Though the changes are not ideal, students understand the rationale behind canceling the SATs. “I don't prefer these new changes, but with everything, I think that they are necessary. I wish I could take the tests at the times I planned to, but I don't think there is another solution. We can't do remote tests because people could easily cheat which wouldn't be fair to everyone else, and we can't do tests at school because of the virus,” Lieberman said.
Though the College Board has yet to release information about the possibility of online testing, Or strongly supports online testing over traditional classroom testing. “College Board should host online tests like with the APs. While canceling in-person testing is definitely a good idea, there will be an increased number of people taking the tests when schools are able to [reopen], which still poses a risk in the aftermath of the pandemic. Opening online tests will reduce that number of people," she said.

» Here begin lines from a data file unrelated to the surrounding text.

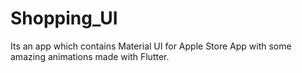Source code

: # Shopping_UI

Its an app which contains Material UI for Apple Store App with some amazing animations made with Flutter.
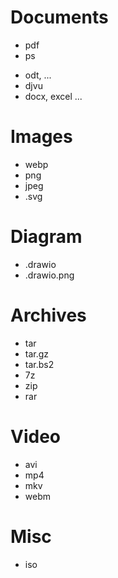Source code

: # Documents
+ pdf
+ ps
- odt, ...
- djvu
- docx, excel ...

# Images
+ webp
+ png
+ jpeg
+ .svg

# Diagram
+ .drawio
+ .drawio.png

# Archives
+ tar
+ tar.gz
+ tar.bs2
+ 7z
+ zip
+ rar

# Video
+ avi
+ mp4
+ mkv
+ webm

# Misc
+ iso
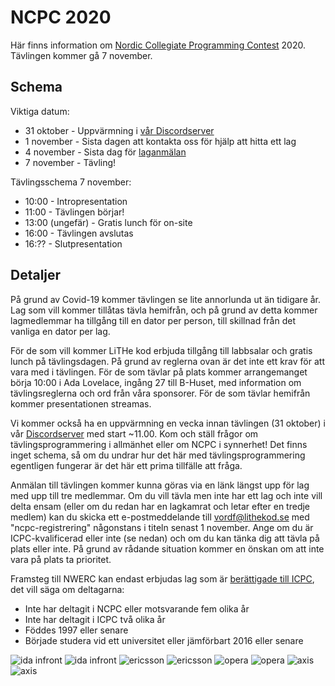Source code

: # NCPC 2020

Här finns information om [Nordic Collegiate Programming
Contest](https://nordic.icpc.io/ncpc2020/) 2020. Tävlingen kommer gå 7 november.

## Schema

Viktiga datum:

* 31 oktober - Uppvärmning i [vår Discordserver](https://discord.gg/UG5YYsN)
* 1 november - Sista dagen att kontakta oss för hjälp att hitta ett lag
* 4 november - Sista dag för [laganmälan](https://icpc.global/regionals/finder/Nordic-2020)
* 7 november - Tävling!

Tävlingsschema 7 november:

* 10:00 - Intropresentation
* 11:00 - Tävlingen börjar!
* 13:00 (ungefär) - Gratis lunch för on-site
* 16:00 - Tävlingen avslutas
* 16:?? - Slutpresentation

## Detaljer

På grund av Covid-19 kommer tävlingen se lite annorlunda ut än tidigare år. Lag
som vill kommer tillåtas tävla hemifrån, och på grund av detta kommer
lagmedlemmar ha tillgång till en dator per person, till skillnad från det
vanliga en dator per lag.

För de som vill kommer LiTHe kod erbjuda tillgång till labbsalar och gratis
lunch på tävlingsdagen. På grund av reglerna ovan är det inte ett krav för att
vara med i tävlingen. För de som tävlar på plats kommer arrangemanget börja
10:00 i Ada Lovelace, ingång 27 till B-Huset, med information om
tävlingsreglerna och ord från våra sponsorer. För de som tävlar hemifrån kommer
presentationen streamas.

Vi kommer också ha en uppvärmning en vecka innan tävlingen (31 oktober) i vår
[Discordserver](https://discord.gg/UG5YYsN) med start ~11.00. Kom och ställ
frågor om tävlingsprogrammering i allmänhet eller om NCPC i synnerhet! Det finns
inget schema, så om du undrar hur det här med tävlingsprogrammering egentligen
fungerar är det här ett prima tillfälle att fråga.

Anmälan till tävlingen kommer kunna göras via en länk längst upp för lag med upp
till tre medlemmar. Om du vill tävla men inte har ett lag och inte vill delta
ensam (eller om du redan har en lagkamrat och letar efter en tredje medlem) kan du skicka ett e-postmeddelande till <a
href="mailto:vordf@lithekod.se">vordf@lithekod.se</a> med "ncpc-registrering"
någonstans i titeln senast 1 november. Ange om du är ICPC-kvalificerad eller inte (se nedan) och
om du kan tänka dig att tävla på plats eller inte. På grund av rådande situation
kommer en önskan om att inte vara på plats ta prioritet.

Framsteg till NWERC kan endast erbjudas lag som är [berättigade till
ICPC](https://icpc.global/regionals/rules), det vill säga om deltagarna:

* Inte har deltagit i NCPC eller motsvarande fem olika år
* Inte har deltagit i ICPC två olika år
* Föddes 1997 eller senare
* Började studera vid ett universitet eller jämförbart 2016 eller senare

<div id="sponsor-container">
    <img class="sponsor only-dark-theme" src="/static/img/idainfront_dt.png" alt="ida infront">
    <img class="sponsor only-light-theme" src="/static/img/idainfront_lt.png" alt="ida infront">
    <img class="sponsor only-dark-theme" src="/static/img/ericsson_dt.svg" alt="ericsson">
    <img class="sponsor only-light-theme" src="/static/img/ericsson_lt.png" alt="ericsson">
    <img class="sponsor only-dark-theme" src="/static/img/opera_dt.png" alt="opera">
    <img class="sponsor only-light-theme" src="/static/img/opera_lt.png" alt="opera">
    <img class="sponsor only-dark-theme" src="/static/img/axis_dt.png" alt="axis">
    <img class="sponsor only-light-theme" src="/static/img/axis_lt.jpg" alt="axis">
</div>
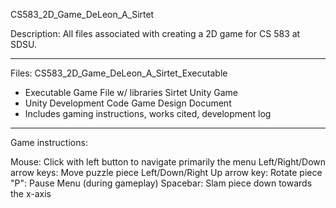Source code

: CS583_2D_Game_DeLeon_A_Sirtet


Description:
All files associated with creating a 2D game for CS 583 at SDSU.

**************************************************************

Files:
CS583_2D_Game_DeLeon_A_Sirtet_Executable
- Executable Game File w/ libraries
Sirtet Unity Game
- Unity Development Code
Game Design Document
- Includes gaming instructions, works cited, development log

**************************************************************

Game instructions:

Mouse: Click with left button to navigate primarily the menu
Left/Right/Down arrow keys: Move puzzle piece Left/Down/Right
Up arrow key: Rotate piece
"P": Pause Menu (during gameplay)
Spacebar: Slam piece down towards the x-axis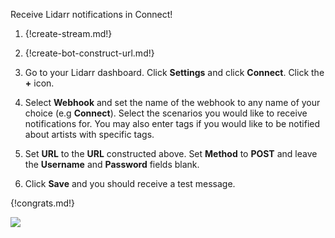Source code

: Receive Lidarr notifications in Connect!

1. {!create-stream.md!}

1. {!create-bot-construct-url.md!}

1. Go to your Lidarr dashboard. Click **Settings** and
    click **Connect**. Click the **+** icon.

1. Select **Webhook** and set the name of the webhook to any name
    of your choice (e.g **Connect**). Select the scenarios you would like
    to receive notifications for. You may also enter tags if you would like
    to be notified about artists with specific tags.

1. Set **URL** to the **URL** constructed above. Set **Method** to **POST**
    and leave the **Username** and **Password** fields blank.

1. Click **Save** and you should receive a test message.

{!congrats.md!}

![](/static/images/integrations/lidarr/001.png)
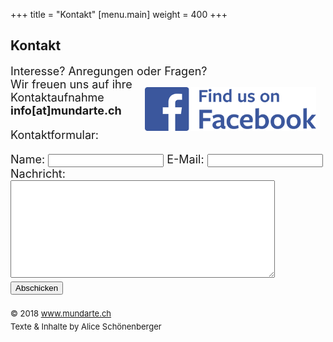 +++
title = "Kontakt"
[menu.main]
weight = 400
+++

<h2>Kontakt</h2>

<font size="4">Interesse? Anregungen oder Fragen? </br>
<a target="_blank" title="find us on Facebook" href="https://www.facebook.com/Mundarte-465771130541196/"> <img src="/images/fbbutt.png" style="float: right; margin: 15px;"> </a>
Wir freuen uns auf ihre Kontaktaufnahme </br>
<b>info[at]mundarte.ch </b></br>

Kontaktformular:
<p>
<form action="//formspree.io/info@mundarte.ch" method="POST">
	<label for="name">Name:</label>
    <input type="text" name="name">
	<label for="email">E-Mail:</label>
    <input type="email" name="_replyto">
	<label for="content">Nachricht:</label>
	<textarea name="content" rows="10" cols="50"></textarea>
    <input type="submit" value="Abschicken">
	<input type="hidden" name="_next" value="http://mundarte.ch/message-sent" />
</form></p>

<FONT SIZE="2">© 2018 www.mundarte.ch
</br>Texte & Inhalte by Alice Schönenberger </br>

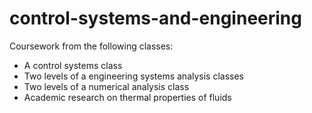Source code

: # control-systems-and-engineering

Coursework from the following classes:
- A control systems class
- Two levels of a engineering systems analysis classes
- Two levels of a numerical analysis class
- Academic research on thermal properties of fluids
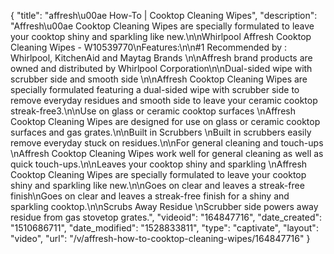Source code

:{
    "title": "affresh\u00ae How-To | Cooktop Cleaning Wipes",
    "description": "Affresh\u00ae Cooktop Cleaning Wipes are specially formulated to leave your cooktop shiny and sparkling like new.\n\nWhirlpool Affresh Cooktop Cleaning Wipes - W10539770\nFeatures:\n\n#1 Recommended by : Whirlpool, KitchenAid and Maytag Brands \n\nAffresh brand products are owned and distributed by Whirlpool Corporation\n\nDual-sided wipe with scrubber side and smooth side \n\nAffresh Cooktop Cleaning Wipes are specially formulated featuring a dual-sided wipe with scrubber side to remove everyday residues and smooth side to leave your ceramic cooktop streak-free3.\n\nUse on glass or ceramic cooktop surfaces \nAffresh Cooktop Cleaning Wipes are designed for use on glass or ceramic cooktop surfaces and gas grates.\n\nBuilt in Scrubbers \nBuilt in scrubbers easily remove everyday stuck on residues.\n\nFor general cleaning and touch-ups \nAffresh Cooktop Cleaning Wipes work well for general cleaning as well as quick touch-ups.\n\nLeaves your cooktop shiny and sparkling \nAffresh Cooktop Cleaning Wipes are specially formulated to leave your cooktop shiny and sparkling like new.\n\nGoes on clear and leaves a streak-free finish\nGoes on clear and leaves a streak-free finish for a shiny and sparkling cooktop.\n\nScrubs Away Residue \nScrubber side powers away residue from gas stovetop grates.",
    "videoid": "164847716",
    "date_created": "1510686711",
    "date_modified": "1528833811",
    "type": "captivate",
    "layout": "video",
    "url": "\/v\/affresh-how-to-cooktop-cleaning-wipes\/164847716"
}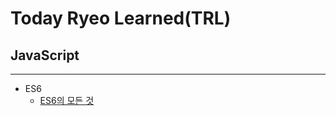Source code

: # Today Ryeo Learned(TRL)

## JavaScript

---

- ES6
  - [ES6의 모든 것](https://ryeo.notion.site/ES6-60687f72bdd0469f8cd68a75fb162eea)
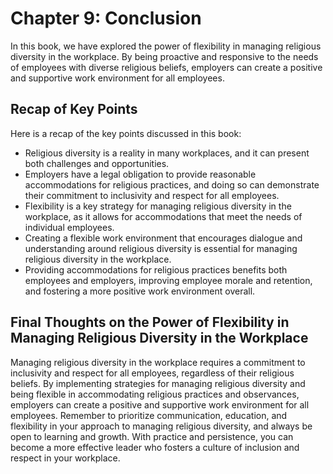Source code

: Chapter 9: Conclusion
=====================

In this book, we have explored the power of flexibility in managing religious diversity in the workplace. By being proactive and responsive to the needs of employees with diverse religious beliefs, employers can create a positive and supportive work environment for all employees.

Recap of Key Points
-------------------

Here is a recap of the key points discussed in this book:

* Religious diversity is a reality in many workplaces, and it can present both challenges and opportunities.
* Employers have a legal obligation to provide reasonable accommodations for religious practices, and doing so can demonstrate their commitment to inclusivity and respect for all employees.
* Flexibility is a key strategy for managing religious diversity in the workplace, as it allows for accommodations that meet the needs of individual employees.
* Creating a flexible work environment that encourages dialogue and understanding around religious diversity is essential for managing religious diversity in the workplace.
* Providing accommodations for religious practices benefits both employees and employers, improving employee morale and retention, and fostering a more positive work environment overall.

Final Thoughts on the Power of Flexibility in Managing Religious Diversity in the Workplace
-------------------------------------------------------------------------------------------

Managing religious diversity in the workplace requires a commitment to inclusivity and respect for all employees, regardless of their religious beliefs. By implementing strategies for managing religious diversity and being flexible in accommodating religious practices and observances, employers can create a positive and supportive work environment for all employees. Remember to prioritize communication, education, and flexibility in your approach to managing religious diversity, and always be open to learning and growth. With practice and persistence, you can become a more effective leader who fosters a culture of inclusion and respect in your workplace.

Other students, however, are opposed to taking an online SAT test. “It gets really loud in my household, which makes it hard to take a three-hour test without any distractions, like using the restroom, and it also wouldn't feel the same way,” Nath said. “Taking a test on paper versus taking a test electronically, you get a completely different experience, and if you're a student [who has taken] paper exams for most of their life, then switching to electronic testing would be a vast, drastic change.”
Like remote education and online AP examinations, online testing raises concerns for students who are technologically disadvantaged and have issues with maintaining a controlled testing environment for exam-takers. “For students though, there is the ever-present issue of technology access for some of our students and accommodations for students with special needs. A digital SAT may come with more equity issues,” Makris said. “And there is a deeper concern: will college admissions offices see a digital version of the exam as having the same validity as the traditional SAT?”
There is also doubt among students about the validity of a remotely administered SAT for college admissions. “Colleges will understand that the SATs this year will be very screwed up, and so they might not really consider that 1600 if it was taken electronically. A lot of other students could have gotten that 1600 but [would not have been able to] because they had no Wi-Fi or no device,” Nath said.
The cancellation of the June SAT examinations is one of the myriad of impacts the COVID-19 crisis has had on the Stuyvesant community and another change that students—especially juniors—will need to adjust to. “I guess I'm just bummed out that the SAT is getting pushed,” Nath said. “I'm just bummed out by this entire coronavirus situation.”